But that doesn't mean he's keeping his environmental appreciation to himself. He puts into action the idea of today's Earth Day celebration that individuals can make a difference.

Avery, an 11-year-old fifth-grader at Cordley Elementary School, says his concern for the environment led him to start a environmental awareness group's chapter at his school.

"They already had it at Hillcrest (Elementary School) and so I wanted to start one at Cordley," he said.

THE GROUP, called Youth In Action, engages in recycling, tree planting and other environmental projects.

Avery, with the help of his parents, Joy and Bob Lominska, began organizing the Cordley chapter in September.

"We didn't get it going until January, but now they're involved in so many projects, that sometimes they get ahead of themselves," said Mrs. Lominska, who teaches second grade at Cordley.

About 15 students are in the club, which collects aluminum cans for money and has plans to make a recycling video, and to perform a puppet show for young school children.

The Lominskas, who live about 10 miles north of Lawrence in rural Jefferson County, produce their own fruits and vegetables, eggs, milk, and honey during different times of the year.

"We're the ones who got Avery started," Mr. Lominska said.

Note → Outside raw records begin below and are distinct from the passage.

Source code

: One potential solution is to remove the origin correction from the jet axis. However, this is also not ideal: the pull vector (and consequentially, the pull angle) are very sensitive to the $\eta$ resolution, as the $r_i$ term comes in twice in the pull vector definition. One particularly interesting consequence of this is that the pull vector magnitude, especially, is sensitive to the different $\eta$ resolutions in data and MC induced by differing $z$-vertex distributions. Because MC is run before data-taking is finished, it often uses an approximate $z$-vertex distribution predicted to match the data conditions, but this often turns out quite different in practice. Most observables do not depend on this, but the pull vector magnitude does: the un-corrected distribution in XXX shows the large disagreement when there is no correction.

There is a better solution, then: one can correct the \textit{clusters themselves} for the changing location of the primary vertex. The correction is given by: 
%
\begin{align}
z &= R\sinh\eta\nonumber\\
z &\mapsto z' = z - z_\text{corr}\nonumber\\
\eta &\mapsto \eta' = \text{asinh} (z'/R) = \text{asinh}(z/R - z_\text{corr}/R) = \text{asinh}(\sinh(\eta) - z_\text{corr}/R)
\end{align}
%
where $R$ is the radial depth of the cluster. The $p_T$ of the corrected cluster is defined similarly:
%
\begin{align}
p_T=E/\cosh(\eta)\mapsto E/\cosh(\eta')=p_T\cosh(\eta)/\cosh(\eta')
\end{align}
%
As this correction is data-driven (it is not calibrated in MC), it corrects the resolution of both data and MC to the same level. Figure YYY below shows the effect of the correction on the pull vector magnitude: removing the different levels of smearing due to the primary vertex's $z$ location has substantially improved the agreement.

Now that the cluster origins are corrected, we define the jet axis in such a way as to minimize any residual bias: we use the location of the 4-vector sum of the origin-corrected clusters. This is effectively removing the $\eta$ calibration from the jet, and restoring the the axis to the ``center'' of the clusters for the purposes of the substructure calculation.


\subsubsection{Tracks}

"We try to do what we can around here to produce what we can, organically," he said.

Avery says that in addition to his involvment in YIA, he helps to clean up the area whenever the opportunity presents itself, such as when he picked up trash in a Downtown Lawrence alley while waiting for his mom to finish a music lesson.

"TODAY, I cleaned up the alley behind where I have violin lessons," he said. "There was a lot of trash. I'm sure there's some things that could have easily blown out of a dumpster, but a lot of it looked like someone just tossed it," Avery said.

Avery said being an evironmentalist is not difficult.

"If everyone just did a little bit, we could save a lot."